● PROVIDED ENTRIES
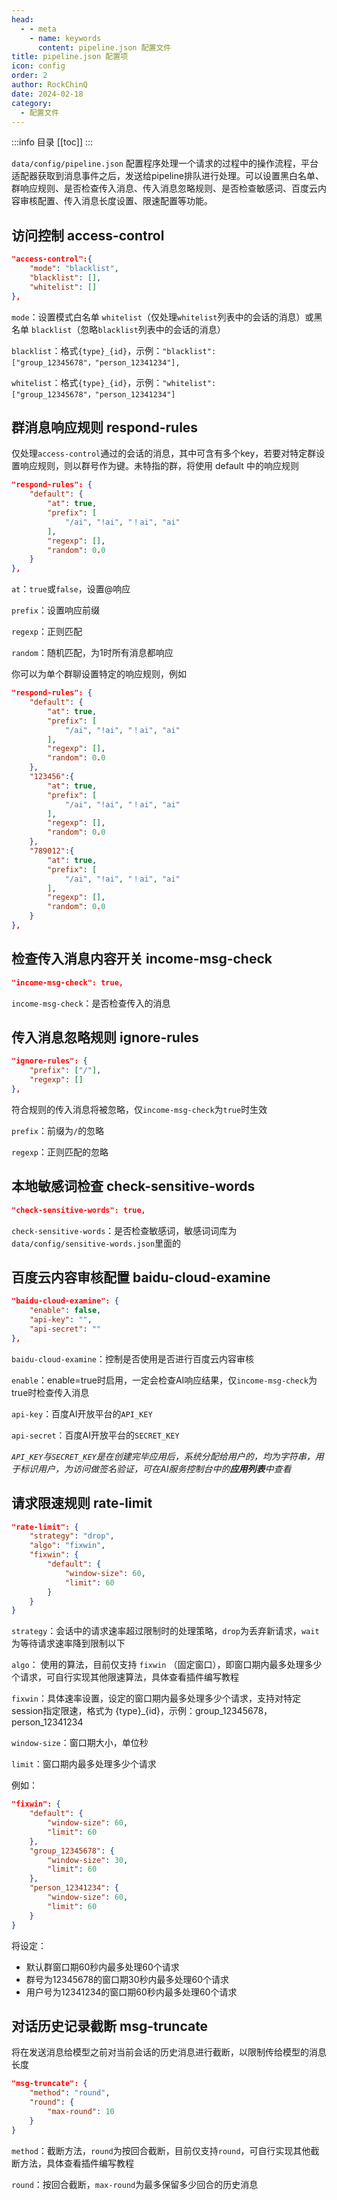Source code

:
 ```yaml
---
head:
  - - meta
    - name: keywords
      content: pipeline.json 配置文件
title: pipeline.json 配置项
icon: config
order: 2
author: RockChinQ
date: 2024-02-18
category:
  - 配置文件
---
```


:::info 目录
[[toc]]
:::

`data/config/pipeline.json` 配置程序处理一个请求的过程中的操作流程，平台适配器获取到消息事件之后，发送给pipeline排队进行处理。可以设置黑白名单、群响应规则、是否检查传入消息、传入消息忽略规则、是否检查敏感词、百度云内容审核配置、传入消息长度设置、限速配置等功能。


## 访问控制 access-control

```json
"access-control":{
    "mode": "blacklist",
    "blacklist": [],
    "whitelist": []
},
```

`mode`：设置模式白名单 `whitelist`（仅处理`whitelist`列表中的会话的消息）或黑名单 `blacklist`（忽略`blacklist`列表中的会话的消息）

`blacklist`：格式`{type}_{id}`，示例：`"blacklist": ["group_12345678"，"person_12341234"],`

`whitelist`：格式`{type}_{id}`，示例：`"whitelist": ["group_12345678"，"person_12341234"]`


## 群消息响应规则 respond-rules

仅处理`access-control`通过的会话的消息，其中可含有多个key，若要对特定群设置响应规则，则以群号作为键。未特指的群，将使用 default 中的响应规则

```json
"respond-rules": {
    "default": {
        "at": true,
        "prefix": [
            "/ai", "!ai", "！ai", "ai"
        ],
        "regexp": [],
        "random": 0.0
    }
},
```

`at`：`true`或`false`，设置@响应

`prefix`：设置响应前缀

`regexp`：正则匹配

`random`：随机匹配，为1时所有消息都响应

你可以为单个群聊设置特定的响应规则，例如

```json
"respond-rules": {
    "default": {
        "at": true,
        "prefix": [
            "/ai", "!ai", "！ai", "ai"
        ],
        "regexp": [],
        "random": 0.0
    },
    "123456":{
        "at": true,
        "prefix": [
            "/ai", "!ai", "！ai", "ai"
        ],
        "regexp": [],
        "random": 0.0
    },
    "789012":{
        "at": true,
        "prefix": [
            "/ai", "!ai", "！ai", "ai"
        ],
        "regexp": [],
        "random": 0.0
    }
},
```

## 检查传入消息内容开关 income-msg-check

```json
"income-msg-check": true,
```

`income-msg-check`：是否检查传入的消息

## 传入消息忽略规则 ignore-rules

```json
"ignore-rules": {
    "prefix": ["/"],
    "regexp": []
},
```

符合规则的传入消息将被忽略，仅`income-msg-check`为`true`时生效

`prefix`：前缀为`/`的忽略

`regexp`：正则匹配的忽略

## 本地敏感词检查 check-sensitive-words

```json
"check-sensitive-words": true,
```

`check-sensitive-words`：是否检查敏感词，敏感词词库为`data/config/sensitive-words.json`里面的

## 百度云内容审核配置 baidu-cloud-examine

```json
"baidu-cloud-examine": {
    "enable": false,
    "api-key": "",
    "api-secret": ""
},
```

`baidu-cloud-examine`：控制是否使用是否进行百度云内容审核

`enable`：enable=true时启用，一定会检查AI响应结果，仅`income-msg-check`为true时检查传入消息

`api-key`：百度AI开放平台的`API_KEY`

`api-secret`：百度AI开放平台的`SECRET_KEY`

*`API_KEY`与`SECRET_KEY`是在创建完毕应用后，系统分配给用户的，均为字符串，用于标识用户，为访问做签名验证，可在AI服务控制台中的**应用列表**中查看*

## 请求限速规则 rate-limit

```json
"rate-limit": {
    "strategy": "drop",
    "algo": "fixwin",
    "fixwin": {
        "default": {
            "window-size": 60,
            "limit": 60
        }
    }
}
```

`strategy`：会话中的请求速率超过限制时的处理策略，`drop`为丢弃新请求，`wait`为等待请求速率降到限制以下

`algo`： 使用的算法，目前仅支持 `fixwin` （固定窗口），即窗口期内最多处理多少个请求，可自行实现其他限速算法，具体查看插件编写教程

`fixwin`：具体速率设置，设定的窗口期内最多处理多少个请求，支持对特定session指定限速，格式为 {type}_{id}，示例：group_12345678，person_12341234

`window-size`：窗口期大小，单位秒

`limit`：窗口期内最多处理多少个请求

例如：

```json
"fixwin": {
    "default": {
        "window-size": 60,
        "limit": 60
    },
    "group_12345678": {
        "window-size": 30,
        "limit": 60
    },
    "person_12341234": {
        "window-size": 60,
        "limit": 60
    }
}
```

将设定：

- 默认群窗口期60秒内最多处理60个请求
- 群号为12345678的窗口期30秒内最多处理60个请求
- 用户号为12341234的窗口期60秒内最多处理60个请求

## 对话历史记录截断 msg-truncate

将在发送消息给模型之前对当前会话的历史消息进行截断，以限制传给模型的消息长度

```json
"msg-truncate": {
    "method": "round",
    "round": {
        "max-round": 10
    }
}
```

`method`：截断方法，`round`为按回合截断，目前仅支持`round`，可自行实现其他截断方法，具体查看插件编写教程

`round`：按回合截断，`max-round`为最多保留多少回合的历史消息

● REQUIRED WORK
Scan the data above, find each line with "limit", and copy it.

● ANSWER BOX
## 请求限速规则 rate-limit
"rate-limit": {
            "limit": 60
`limit`：窗口期内最多处理多少个请求
        "limit": 60
        "limit": 60
        "limit": 60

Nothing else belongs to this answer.